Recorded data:
=== Section Start ===
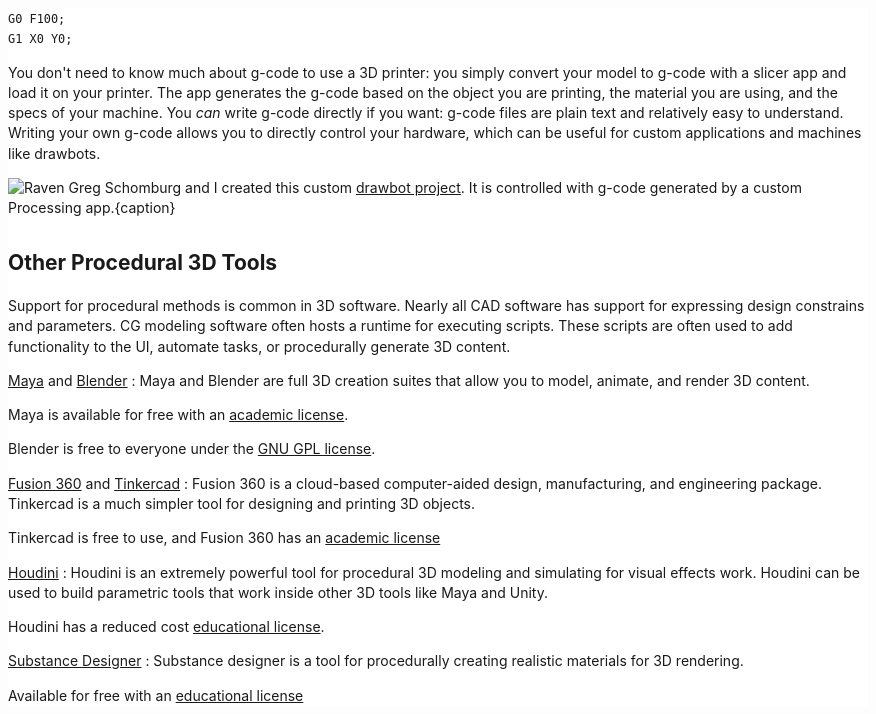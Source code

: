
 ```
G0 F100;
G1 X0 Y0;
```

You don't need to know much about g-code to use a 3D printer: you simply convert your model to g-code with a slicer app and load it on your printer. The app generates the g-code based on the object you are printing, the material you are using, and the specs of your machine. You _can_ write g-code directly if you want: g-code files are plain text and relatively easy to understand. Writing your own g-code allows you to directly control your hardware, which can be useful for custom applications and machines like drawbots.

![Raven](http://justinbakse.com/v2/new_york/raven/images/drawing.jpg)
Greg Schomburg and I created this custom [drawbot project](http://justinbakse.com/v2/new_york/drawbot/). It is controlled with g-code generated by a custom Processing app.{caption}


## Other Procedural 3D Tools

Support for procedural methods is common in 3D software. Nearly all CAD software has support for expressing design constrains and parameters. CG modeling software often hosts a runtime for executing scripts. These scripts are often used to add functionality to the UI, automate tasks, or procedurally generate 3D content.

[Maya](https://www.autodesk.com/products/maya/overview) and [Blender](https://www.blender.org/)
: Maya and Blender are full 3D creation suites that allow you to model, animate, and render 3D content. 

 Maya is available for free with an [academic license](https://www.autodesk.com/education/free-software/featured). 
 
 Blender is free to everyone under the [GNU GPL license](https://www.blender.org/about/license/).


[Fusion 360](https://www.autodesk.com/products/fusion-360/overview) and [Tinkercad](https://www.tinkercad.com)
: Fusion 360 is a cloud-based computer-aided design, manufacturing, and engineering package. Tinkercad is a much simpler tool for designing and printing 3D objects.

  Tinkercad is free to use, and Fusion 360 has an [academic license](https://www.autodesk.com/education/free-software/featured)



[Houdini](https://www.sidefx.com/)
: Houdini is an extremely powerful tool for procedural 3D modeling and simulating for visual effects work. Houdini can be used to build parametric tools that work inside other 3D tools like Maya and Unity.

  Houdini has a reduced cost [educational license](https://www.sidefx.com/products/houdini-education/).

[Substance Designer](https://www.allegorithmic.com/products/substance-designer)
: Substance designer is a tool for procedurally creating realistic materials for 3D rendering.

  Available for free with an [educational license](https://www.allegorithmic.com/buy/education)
=== Section End ===
=== Section Start ===
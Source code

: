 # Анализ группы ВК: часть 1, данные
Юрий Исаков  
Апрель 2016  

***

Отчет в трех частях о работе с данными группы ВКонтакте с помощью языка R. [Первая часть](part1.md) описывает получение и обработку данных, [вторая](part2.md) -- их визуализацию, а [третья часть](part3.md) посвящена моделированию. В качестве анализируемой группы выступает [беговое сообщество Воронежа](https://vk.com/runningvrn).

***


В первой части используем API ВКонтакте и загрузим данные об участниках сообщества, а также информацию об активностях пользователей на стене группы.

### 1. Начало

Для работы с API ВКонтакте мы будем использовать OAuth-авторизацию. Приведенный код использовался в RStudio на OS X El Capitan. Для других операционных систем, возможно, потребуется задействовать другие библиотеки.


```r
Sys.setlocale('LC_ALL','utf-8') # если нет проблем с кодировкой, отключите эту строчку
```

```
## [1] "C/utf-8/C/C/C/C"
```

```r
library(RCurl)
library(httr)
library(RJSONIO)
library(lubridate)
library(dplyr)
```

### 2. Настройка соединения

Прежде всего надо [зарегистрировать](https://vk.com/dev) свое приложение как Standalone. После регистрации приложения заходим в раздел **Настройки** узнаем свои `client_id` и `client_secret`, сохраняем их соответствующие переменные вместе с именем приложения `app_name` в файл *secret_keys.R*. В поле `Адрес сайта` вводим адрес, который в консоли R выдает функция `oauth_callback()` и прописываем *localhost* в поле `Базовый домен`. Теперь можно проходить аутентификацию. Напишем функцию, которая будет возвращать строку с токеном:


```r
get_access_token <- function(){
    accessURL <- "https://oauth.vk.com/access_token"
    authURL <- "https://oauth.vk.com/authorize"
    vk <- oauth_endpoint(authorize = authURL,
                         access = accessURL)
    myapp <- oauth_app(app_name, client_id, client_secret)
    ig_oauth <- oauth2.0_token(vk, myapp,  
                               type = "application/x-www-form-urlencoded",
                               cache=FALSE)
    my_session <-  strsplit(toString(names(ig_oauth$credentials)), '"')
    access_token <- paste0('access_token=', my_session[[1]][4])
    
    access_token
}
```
=== Section End ===
=== Section Start ===
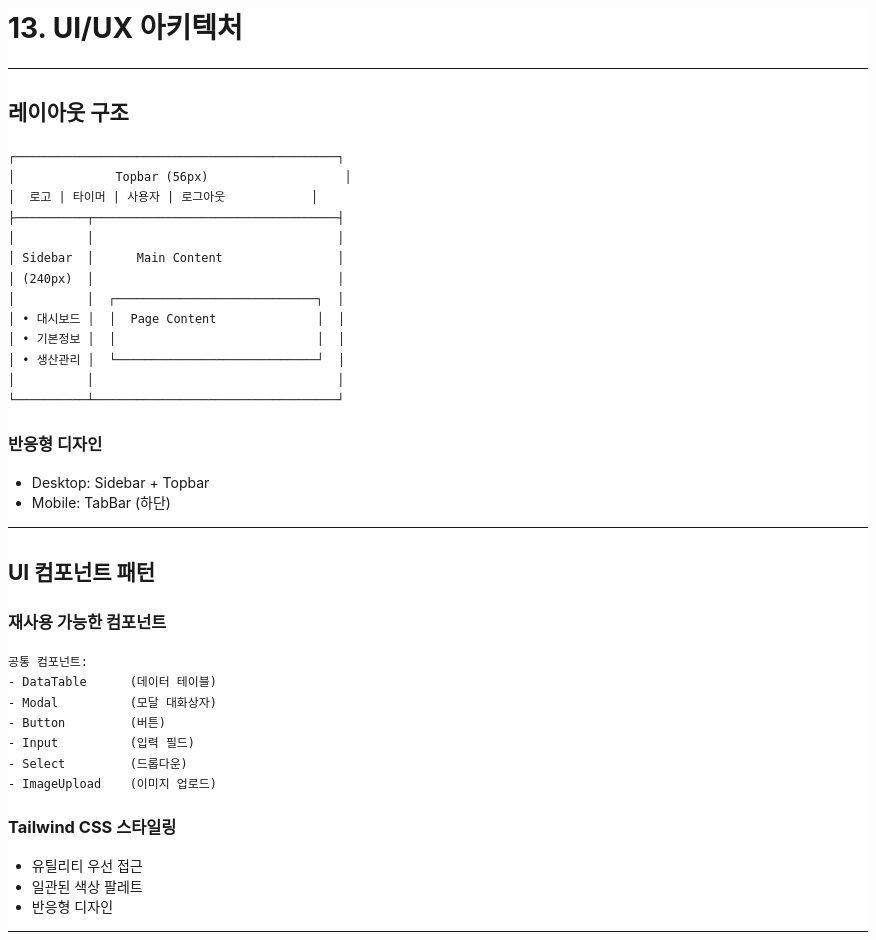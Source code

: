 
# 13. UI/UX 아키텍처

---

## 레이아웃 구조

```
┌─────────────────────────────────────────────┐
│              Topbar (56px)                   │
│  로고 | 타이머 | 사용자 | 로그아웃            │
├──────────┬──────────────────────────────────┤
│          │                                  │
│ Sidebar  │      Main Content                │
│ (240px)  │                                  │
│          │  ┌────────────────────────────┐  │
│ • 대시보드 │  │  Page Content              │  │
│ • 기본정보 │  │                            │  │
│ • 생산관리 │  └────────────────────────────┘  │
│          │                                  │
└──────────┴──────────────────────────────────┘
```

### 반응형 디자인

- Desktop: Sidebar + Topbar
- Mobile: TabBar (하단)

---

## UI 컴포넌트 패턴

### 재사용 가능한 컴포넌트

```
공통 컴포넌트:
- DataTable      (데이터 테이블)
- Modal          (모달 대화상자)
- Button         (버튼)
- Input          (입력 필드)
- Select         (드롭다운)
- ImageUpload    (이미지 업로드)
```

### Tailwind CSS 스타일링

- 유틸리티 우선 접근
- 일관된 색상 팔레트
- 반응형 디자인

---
=== Section End ===
▸ **What needs to be done**
The answer must consist of every line in the records above that contains the word "Sidebar".

▸ **Response area**
│ Sidebar  │      Main Content                │
- Desktop: Sidebar + Topbar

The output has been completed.